I’m giving him the space he needs to feel safe and secure. There is no rush. We have our rhythm, and it works. The house feels quieter now, but not empty. It feels intentional. Like a sanctuary that’s finally been allowed to breathe.
He loves the open windows. He watches the baby sparrows that were just born—an unusual sight for October. They’ve found nourishment in the front garden, and I can’t help but see the symbolism. New life, in an unexpected season. A fragile beginning, thriving in a place that wasn’t supposed to hold it.

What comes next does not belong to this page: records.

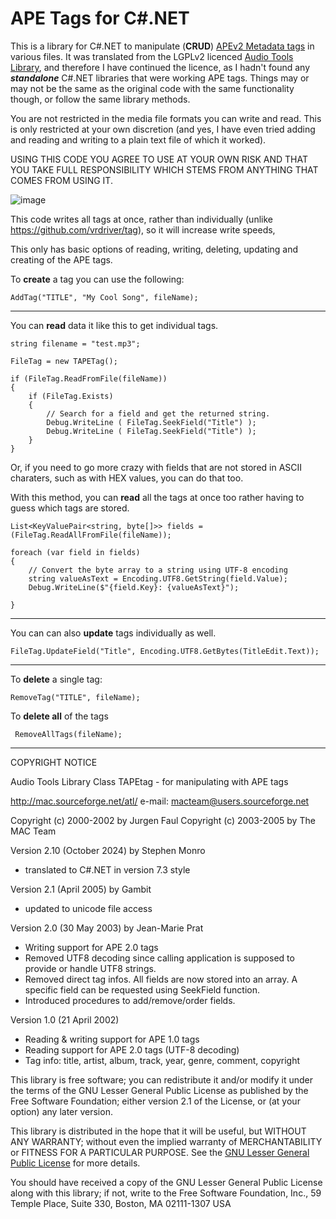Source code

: # APE Tags for C#.NET
This is a library for C#.NET to manipulate (**CRUD**) [APEv2 Metadata tags](https://wiki.hydrogenaud.io/index.php?title=APEv2_specification) in various files.
It was translated from the LGPLv2 licenced [Audio Tools Library](http://mac.sourceforge.net/atl/ "Audio Tools Library"), and therefore I have continued the licence, as I hadn't found any **_standalone_** C#.NET libraries that were working APE tags. Things may or may not be the same as the original code with the same functionality though, or follow the same library methods.

You are not restricted in the media file formats you can write and read. This is only restricted at your own discretion (and yes, I have even tried adding and reading and writing to a plain text file of which it worked). 

USING THIS CODE YOU AGREE TO USE AT YOUR OWN RISK AND THAT YOU TAKE FULL RESPONSIBILITY WHICH STEMS FROM ANYTHING THAT COMES FROM USING IT.

![image](https://github.com/user-attachments/assets/df21e609-491f-443a-8f43-506fe81ebc30)


This code writes all tags at once, rather than individually (unlike https://github.com/vrdriver/tag), so it will increase write speeds, 


This only has basic options of reading, writing, deleting, updating and creating of the APE tags.

To **create** a tag you can use the following:


    AddTag("TITLE", "My Cool Song", fileName);


------------


You can **read** data it like this to get individual tags.

    
    
    string filename = "test.mp3";
    
    FileTag = new TAPETag();
    
    if (FileTag.ReadFromFile(fileName))
    {
        if (FileTag.Exists)
        {
            // Search for a field and get the returned string.
            Debug.WriteLine ( FileTag.SeekField("Title") );
            Debug.WriteLine ( FileTag.SeekField("Title") );
        }
    }
     
Or, if you need to go more crazy with fields that are not stored in ASCII charaters, such as with HEX values, you can do that too.

With this method, you can **read** all the tags at once too rather having to guess which tags are stored.



    List<KeyValuePair<string, byte[]>> fields = (FileTag.ReadAllFromFile(fileName));
                            
    foreach (var field in fields)
    {
        // Convert the byte array to a string using UTF-8 encoding
        string valueAsText = Encoding.UTF8.GetString(field.Value);
        Debug.WriteLine($"{field.Key}: {valueAsText}");                            
    }


------------


You can can also **update** tags individually as well.



    FileTag.UpdateField("Title", Encoding.UTF8.GetBytes(TitleEdit.Text));


------------


To **delete** a single tag:


    RemoveTag("TITLE", fileName);
To **delete all** of the tags


     RemoveAllTags(fileName);




------------



COPYRIGHT NOTICE

 Audio Tools Library
 Class TAPEtag - for manipulating with APE tags

 http://mac.sourceforge.net/atl/
 e-mail: macteam@users.sourceforge.net
 
 Copyright (c) 2000-2002 by Jurgen Faul
 Copyright (c) 2003-2005 by The MAC Team

 Version 2.10 (October 2024) by Stephen Monro
 - translated to C#.NET in version 7.3 style
 
 
 Version 2.1 (April 2005) by Gambit
 - updated to unicode file access
 
Version 2.0 (30 May 2003) by Jean-Marie Prat
- Writing support for APE 2.0 tags
- Removed UTF8 decoding since calling application is supposed to provide
or handle UTF8 strings.
- Removed direct tag infos. All fields are now stored into an array. A specific field can be requested using SeekField function.
- Introduced procedures to add/remove/order fields.
 
Version 1.0 (21 April 2002)
- Reading & writing support for APE 1.0 tags
- Reading support for APE 2.0 tags (UTF-8 decoding)
- Tag info: title, artist, album, track, year, genre, comment, copyright

This library is free software; you can redistribute it and/or modify it under the terms of the GNU Lesser General Public License as published by the Free Software Foundation; either version 2.1 of the License, or (at your option) any later version.

This library is distributed in the hope that it will be useful, but WITHOUT ANY WARRANTY; without even the implied warranty of MERCHANTABILITY or FITNESS FOR A PARTICULAR PURPOSE.  See the [GNU Lesser General Public License](https://www.gnu.org/licenses/old-licenses/lgpl-2.1.en.html "GNU Lesser General Public License") for more details.
 
You should have received a copy of the GNU Lesser General Public License along with this library; if not, write to the Free Software Foundation, Inc., 59 Temple Place, Suite 330, Boston, MA  02111-1307  USA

The sparrow has long been a symbol of vulnerability and resilience. They remind us that even the smallest beings carry songs of survival. I wonder if Remi sees them and feels something stir—some recognition of his own fragile beginning, and the safety he’s finally found.
Remi watches them.
And I watch him.
I’ve noticed the squirrels flock toward him more often now. The grasshoppers, too. There’s something magnetic about his presence—something grounded, something ancient. Squirrels are messengers of preparation and trust. They gather, they store, they return. They teach us about pacing and patience, about knowing when to leap and when to rest.
Grasshoppers, on the other hand, are symbols of forward movement. Of taking leaps without knowing where you’ll land. They don’t walk—they jump. They remind us that healing isn’t always linear. Sometimes it’s instinctive. Sometimes it’s bold.
Remi doesn’t chase. He observes. He belongs.
I like to think these animals are speaking to him in their own way. Not with words, but with presence. With stillness. With the kind of quiet companionship that says: You’re safe here. You’re allowed to heal.
He can just be.
And so can I.
I feel more at ease petting him.
More grounded when I speak to him.
I’m starting to feel safe with him again, too.
And for now, this works.
Until he’s ready for more.
To meet his new vet.
To meet the others who will be part of his journey staying with me.
Ritual Prompt – Claiming the Beast
If you’ve ever loved something wild—something wounded—something that didn’t trust you at first—this is for you.
Ask yourself:
• What part of me is ready to be claimed?
• What beast within me is asking to be welcomed home?
• What sacred yes have I been afraid to speak?
Light a candle.
Place your hand on your heart.
Say the words out loud.
Let the yes be heard.
Let it be quiet.
Let it be real.
Let it be yours.
Closing Reflection
The bite was the beginning.
The silence was the mirror.
The staying was the vow.
And this—this is the sacred yes.
We are not done.
The paperwork will come.
The vet visits will come.
The trust will deepen.
But for now, we are here.
Together.
In the wild.
In the quiet.
In the holy space where love stops performing—and starts listening.